#### Description of the task:
Go through the data below and copy each line that includes "Linear".

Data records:
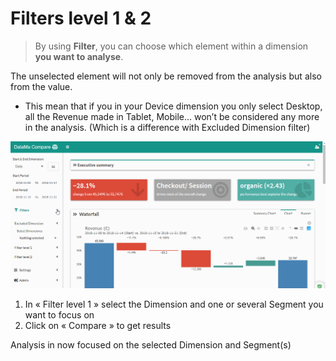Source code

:# Filters level 1 & 2

>By using **Filter**, you can choose which element within a dimension **you want to analyse**.

The unselected element will not only be removed from the analysis but also from the value.

* This mean that if you in your Device dimension you only select Desktop, all the Revenue made in Tablet, Mobile… won’t be considered any more in the analysis. (Which is a difference with Excluded Dimension filter)

![filters_level](images/filters-1-2.gif)

1. In « Filter level 1  » select the Dimension and one or several Segment you want to focus on
2. Click on « Compare » to get results

Analysis in now focused on the selected Dimension and Segment(s)
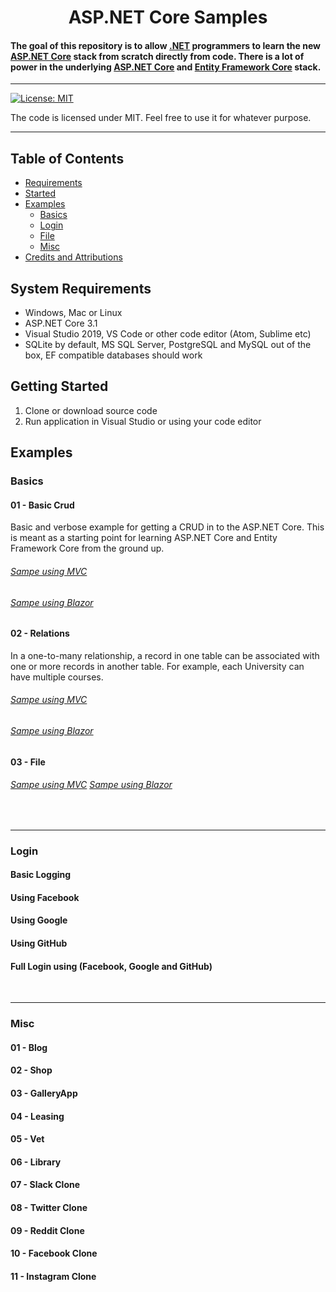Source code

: # 

<h1 align="center">
   ASP.NET Core Samples
  <br>
  
  #### The goal of this repository is to allow [.NET](https://dotnet.microsoft.com/) programmers to learn the new [ASP.NET Core](https://docs.microsoft.com/en-us/aspnet/core) stack from scratch directly from code. There is a lot of power in the underlying [ASP.NET Core](https://docs.microsoft.com/en-us/aspnet/core) and [Entity Framework Core](https://docs.microsoft.com/en-us/ef/) stack.
  
</h1>

<hr>


[![License: MIT](https://img.shields.io/badge/License-MIT-yellow.svg)](https://github.com/Zeckoxe/Zeckoxe-Engine/blob/master/LICENSE)

The code is licensed under MIT. Feel free to use it for whatever purpose.

<hr>

## Table of Contents
+ [Requirements](#Requirements)
+ [Started](#Started)
+ [Examples](#Examples)
    + [Basics](#Basics)
    + [Login](#Login)
    + [File](#File)
    + [Misc](#Misc)
+ [Credits and Attributions](#CreditsAttributions)



## <a name="Requirements"></a> System Requirements

* Windows, Mac or Linux
* ASP.NET Core 3.1
* Visual Studio 2019, VS Code or other code editor (Atom, Sublime etc)
* SQLite by default, MS SQL Server, PostgreSQL and MySQL out of the box, EF compatible databases should work


## <a name="Started"></a> Getting Started

1. Clone or download source code
2. Run application in Visual Studio or using your code editor




## <a name="Examples"></a> Examples

### <a name="Basics"></a> Basics

#### 01 - Basic Crud
Basic and verbose example for getting a CRUD in to the ASP.NET Core. This is meant as a starting 
point for learning ASP.NET Core and Entity Framework Core from the ground up.
###### [Sampe using MVC](https://github.com/FaberSanZ/ASP.NET-Core-Samples/tree/master/Src/MVC/Crud)
###### [Sampe using Blazor]()


#### 02 - Relations
In a one-to-many relationship, a record in one table can be associated with one or more records 
in another table. For example, each University can have multiple courses.
###### [Sampe using MVC](https://github.com/FaberSanZ/ASP.NET-Core-Samples/tree/master/Src/MVC/Relations)
###### [Sampe using Blazor]()

#### 03 - File
###### [Sampe using MVC](https://github.com/FaberSanZ/ASP.NET-Core-Samples/tree/master/Src/MVC/Relations) [Sampe using Blazor]()

<br />
<hr />

### <a name="Login"></a> Login

#### Basic Logging
#### Using Facebook
#### Using Google
#### Using GitHub
#### Full Login using (Facebook, Google and GitHub)


<br />
<hr />

### <a name="Misc"></a> Misc

#### 01 - Blog
#### 02 - Shop
#### 03 - GalleryApp
#### 04 - Leasing
#### 05 - Vet
#### 06 - Library
#### 07 - Slack Clone
#### 08 - Twitter Clone
#### 09 - Reddit Clone
#### 10 - Facebook Clone
#### 11 - Instagram Clone

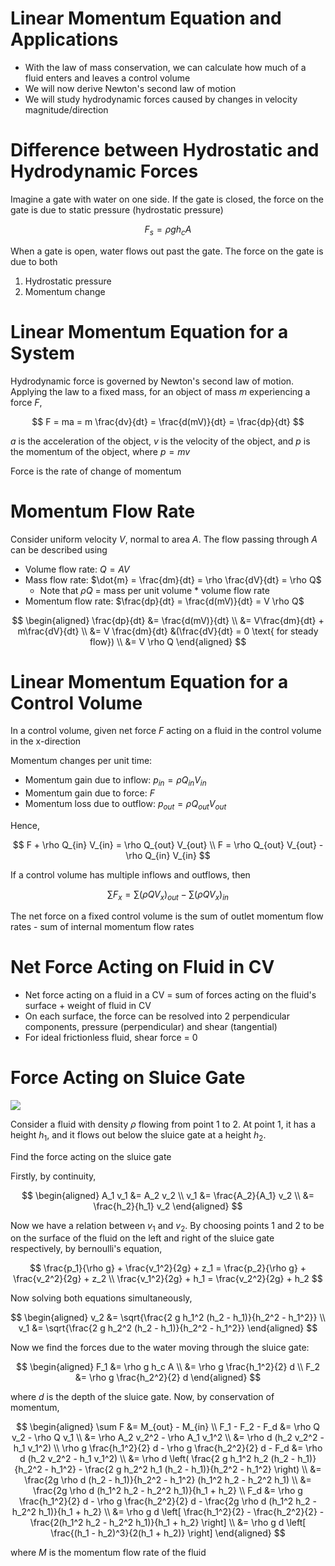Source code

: # Linear Momentum Equation and Applications

- With the law of mass conservation, we can calculate how much of a fluid enters and leaves a control volume
- We will now derive Newton's second law of motion
- We will study hydrodynamic forces caused by changes in velocity magnitude/direction

# Difference between Hydrostatic and Hydrodynamic Forces

Imagine a gate with water on one side. If the gate is closed, the force on the gate is due to static pressure (hydrostatic pressure)

$$
F_s = \rho g h_c A
$$

When a gate is open, water flows out past the gate. The force on the gate is due to both

1. Hydrostatic pressure
2. Momentum change

# Linear Momentum Equation for a System

Hydrodynamic force is governed by Newton's second law of motion. Applying the law to a fixed mass, for an object of mass $m$ experiencing a force $F$,

$$
F = ma = m \frac{dv}{dt} = \frac{d(mV)}{dt} = \frac{dp}{dt}
$$

$a$ is the acceleration of the object, $v$ is the velocity of the object, and $p$ is the momentum of the object, where $p = mv$

Force is the rate of change of momentum

# Momentum Flow Rate

Consider uniform velocity $V$, normal to area $A$. The flow passing through $A$ can be described using

- Volume flow rate: $Q = AV$
- Mass flow rate: $\dot{m} = \frac{dm}{dt} = \rho \frac{dV}{dt} = \rho Q$
  - Note that $\rho Q$ = mass per unit volume \* volume flow rate
- Momentum flow rate: $\frac{dp}{dt} = \frac{d(mV)}{dt} = V \rho Q$

$$
\begin{aligned}
\frac{dp}{dt} &= \frac{d(mV)}{dt} \\
&= V\frac{dm}{dt} + m\frac{dV}{dt} \\
&= V \frac{dm}{dt} &(\frac{dV}{dt} = 0 \text{ for steady flow}) \\
&= V \rho Q
\end{aligned}
$$

# Linear Momentum Equation for a Control Volume

In a control volume, given net force $F$ acting on a fluid in the control volume in the x-direction

Momentum changes per unit time:

- Momentum gain due to inflow: $p_{in} = \rho Q_{in} V_{in}$
- Momentum gain due to force: $F$
- Momentum loss due to outflow: $p_{out} = \rho Q_{out} V_{out}$

Hence,

$$
F + \rho Q_{in} V_{in} = \rho Q_{out} V_{out} \\
F = \rho Q_{out} V_{out} - \rho Q_{in} V_{in}
$$

If a control volume has multiple inflows and outflows, then

$$
\sum F_x = \sum (\rho Q V_x)_{out} - \sum (\rho Q V_x)_{in}
$$

The net force on a fixed control volume is the sum of outlet momentum flow rates - sum of internal momentum flow rates

# Net Force Acting on Fluid in CV

- Net force acting on a fluid in a CV = sum of forces acting on the fluid's surface + weight of fluid in CV
- On each surface, the force can be resolved into 2 perpendicular components, pressure (perpendicular) and shear (tangential)
- For ideal frictionless fluid, shear force = 0

# Force Acting on Sluice Gate

![](https://i.stack.imgur.com/joUZr.gif)

Consider a fluid with density $\rho$ flowing from point $1$ to $2$. At point $1$, it has a height $h_1$, and it flows out below the sluice gate at a height $h_2$.

Find the force acting on the sluice gate

Firstly, by continuity,

$$
\begin{aligned}
A_1 v_1 &= A_2 v_2 \\
v_1 &= \frac{A_2}{A_1} v_2 \\
&= \frac{h_2}{h_1} v_2
\end{aligned}
$$

Now we have a relation between $v_1$ and $v_2$. By choosing points $1$ and $2$ to be on the surface of the fluid on the left and right of the sluice gate respectively, by bernoulli's equation,

$$
\frac{p_1}{\rho g} + \frac{v_1^2}{2g} + z_1 = \frac{p_2}{\rho g} + \frac{v_2^2}{2g} + z_2 \\
\frac{v_1^2}{2g} + h_1 = \frac{v_2^2}{2g} + h_2
$$

Now solving both equations simultaneously,

$$
\begin{aligned}
v_2 &= \sqrt{\frac{2 g h_1^2 (h_2 - h_1)}{h_2^2 - h_1^2}} \\
v_1 &= \sqrt{\frac{2 g h_2^2 (h_2 - h_1)}{h_2^2 - h_1^2}}
\end{aligned}
$$

Now we find the forces due to the water moving through the sluice gate:

$$
\begin{aligned}
F_1 &= \rho g h_c A \\
&= \rho g \frac{h_1^2}{2} d \\
F_2 &= \rho g \frac{h_2^2}{2} d
\end{aligned}
$$

where $d$ is the depth of the sluice gate. Now, by conservation of momentum,

$$
\begin{aligned}
\sum F &= M_{out} - M_{in} \\
F_1 - F_2 - F_d &= \rho Q v_2 - \rho Q v_1 \\
&= \rho A_2 v_2^2 - \rho A_1 v_1^2 \\
&= \rho d (h_2 v_2^2 - h_1 v_1^2) \\
\rho g \frac{h_1^2}{2} d - \rho g \frac{h_2^2}{2} d - F_d &= \rho d (h_2 v_2^2 - h_1 v_1^2) \\
&= \rho d \left( \frac{2 g h_1^2 h_2 (h_2 - h_1)}{h_2^2 - h_1^2} - \frac{2 g h_2^2 h_1 (h_2 - h_1)}{h_2^2 - h_1^2} \right) \\
&= \frac{2g \rho d (h_2 - h_1)}{h_2^2 - h_1^2} (h_1^2 h_2 - h_2^2 h_1) \\
&= \frac{2g \rho d (h_1^2 h_2 - h_2^2 h_1)}{h_1 + h_2} \\
F_d &= \rho g \frac{h_1^2}{2} d - \rho g \frac{h_2^2}{2} d - \frac{2g \rho d (h_1^2 h_2 - h_2^2 h_1)}{h_1 + h_2} \\
&= \rho g d \left[ \frac{h_1^2}{2} - \frac{h_2^2}{2} - \frac{2(h_1^2 h_2 - h_2^2 h_1)}{h_1 + h_2} \right] \\
&= \rho g d \left[ \frac{(h_1 - h_2)^3}{2(h_1 + h_2)} \right]
\end{aligned}
$$

where $M$ is the momentum flow rate of the fluid
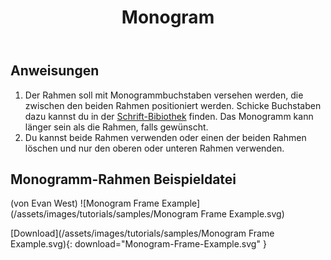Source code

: ﻿---
title: Monogram
permalink: /de/tutorials/monogram/
last_modified_at: 2022-07-09
language: de
excerpt: "Monogram Rahmen Beispieldatei"
image: "/assets/images/tutorials/samples/Monogram Frame Example.svg"

tutorial-typ:
  - Beispieldatei
stichart: 
  - Geradstich
  - Satinstich
techniken:
schwierigkeitsgrad:
---
## Anweisungen

1.  Der Rahmen soll mit Monogrammbuchstaben versehen werden, die zwischen den beiden Rahmen positioniert werden. Schicke Buchstaben dazu kannst du in der [Schrift-Bibiothek](https://inkstitch.org/de/fonts/font-library/) finden. Das Monogramm kann länger sein als die Rahmen, falls gewünscht.
2.  Du kannst beide Rahmen verwenden oder einen der beiden Rahmen löschen und nur den oberen oder unteren Rahmen verwenden.

## Monogramm-Rahmen Beispieldatei 
(von Evan West)
![Monogram Frame Example](/assets/images/tutorials/samples/Monogram Frame Example.svg)

[Download](/assets/images/tutorials/samples/Monogram Frame Example.svg){: download="Monogram-Frame-Example.svg" }
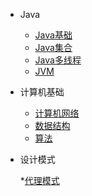 
* Java

  * [Java基础](./docs/JAVA基础.md)
  * [Java集合](./docs/JAVA集合.md)
  * [Java多线程](./docs/b-3Java多线程.md)
  * [JVM](./docs/JVM.md)

* 计算机基础

  * [计算机网络](./docs/c-1计算机网络.md)
  * [数据结构](./docs/c-2数据结构.md)
  * [算法](./docs/c-3算法.md)
* 设计模式

  *[代理模式](./docs/b-1代理模式.md)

#### The answer:
: # Linear Momentum Equation and Applications
# Linear Momentum Equation for a System
# Linear Momentum Equation for a Control Volume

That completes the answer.